For the folks I promised an article on how to implements tags in SQL. Sorry, I never finished it. I got sucked into some more esoteric problems, and never got back to writing down the basics. However, all is not lost. Peter has done a very nice job of writing about how he implemented tagging for his snippets code libraries.

  1. Matching on data intersection across a many-to-many join – aka, how to find an object (e.g. a post or a recipe) with two or more tags (i.e. show my all posts tagged with tagging and sql). For the lazy, skip to bottom for a solution. (but it’s worth reading through) This is what enables tag combos. (Also available from snippets)

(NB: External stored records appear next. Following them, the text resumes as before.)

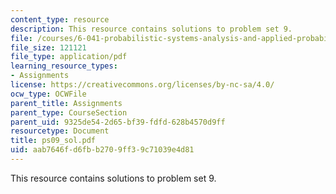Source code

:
 ```yaml
---
content_type: resource
description: This resource contains solutions to problem set 9.
file: /courses/6-041-probabilistic-systems-analysis-and-applied-probability-spring-2006/aab7646fd6fbb2709ff39c71039e4d81_ps09_sol.pdf
file_size: 121121
file_type: application/pdf
learning_resource_types:
- Assignments
license: https://creativecommons.org/licenses/by-nc-sa/4.0/
ocw_type: OCWFile
parent_title: Assignments
parent_type: CourseSection
parent_uid: 9325de54-2d65-bf39-fdfd-628b4570d9ff
resourcetype: Document
title: ps09_sol.pdf
uid: aab7646f-d6fb-b270-9ff3-9c71039e4d81
---
```

This resource contains solutions to problem set 9.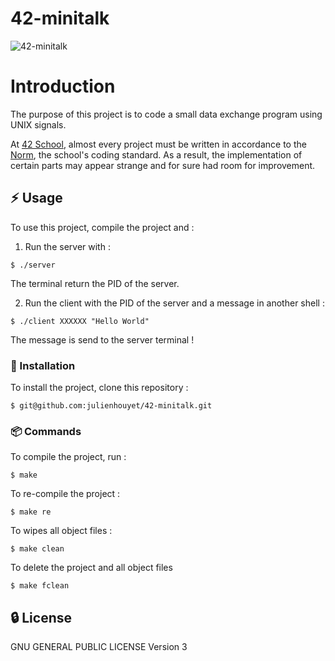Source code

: # 42-minitalk

![42-minitalk](https://socialify.git.ci/julienhouyet/42-minitalk/image?logo=https%3A%2F%2Fgithub.com%2Fayogun%2F42-project-badges%2Fraw%2Fmain%2Fbadges%2Fminitalkm.png&name=1&owner=1&pattern=Circuit%20Board&theme=Auto)

# Introduction

The purpose of this project is to code a small data exchange program using UNIX signals. 

At [42 School](https://github.com/42School), almost every project must be written in accordance to the [Norm](https://github.com/42School/norminette/blob/master/pdf/en.norm.pdf), the school's coding standard. As a result, the implementation of certain parts may appear strange and for sure had room for improvement.

## :zap: Usage

To use this project, compile the project and :

1) Run the server with :

```shell
$ ./server
```

The terminal return the PID of the server.

2) Run the client with the PID of the server and a message in another shell :

```shell
$ ./client XXXXXX "Hello World"
```

The message is send to the server terminal !

###  :electric_plug: Installation

To install the project, clone this repository :

```shell
$ git@github.com:julienhouyet/42-minitalk.git
```

###  :package: Commands

To compile the project, run :

```shell
$ make
```

To re-compile the project  :

```shell
$ make re
```

To wipes all object files :

```shell
$ make clean
```

To delete the project and all object files

```shell
$ make fclean
```

##  :lock: License

GNU GENERAL PUBLIC LICENSE
Version 3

  2. Find items with similar (or as many as possible) relationships – for a ‘related posts’ box etc – aka, find other recipes tagged with similar tags to the recipe I’m currently looking at I’m currently looking at. In Recipes on Rails, if I’m looking at my recipe for hot chocolate (tags: beverage, hot, chocolate), use this query to also show tea and coffee. (both tagged beverage and hot)

  3. Find all many-to-many relationships which are tied to an arbitrary number of other many-to-many relationships – I’m looking at all recipes with the tags easy, and hot, what are related tags I could use? How about carrot, and curry (my curry carrot soup is tagged easy, soup, carrot, and curry, not to mention winter and favorite), or maybe silly with which I’ve tagged my boiled water recipe.
    After some futzing I came up with the same query that Peter did, but I was really hoping there was another solution, as I’ve been seeing some of the same worrying numbers using MySQL 4.1.x’s subqueries that Kevin is.

There you go, you no longer have any excuse for building a sub-par tagging system.

fyi, Peter, from whom all those tips originate, on top of being the creator of the snippets site, is available for hire.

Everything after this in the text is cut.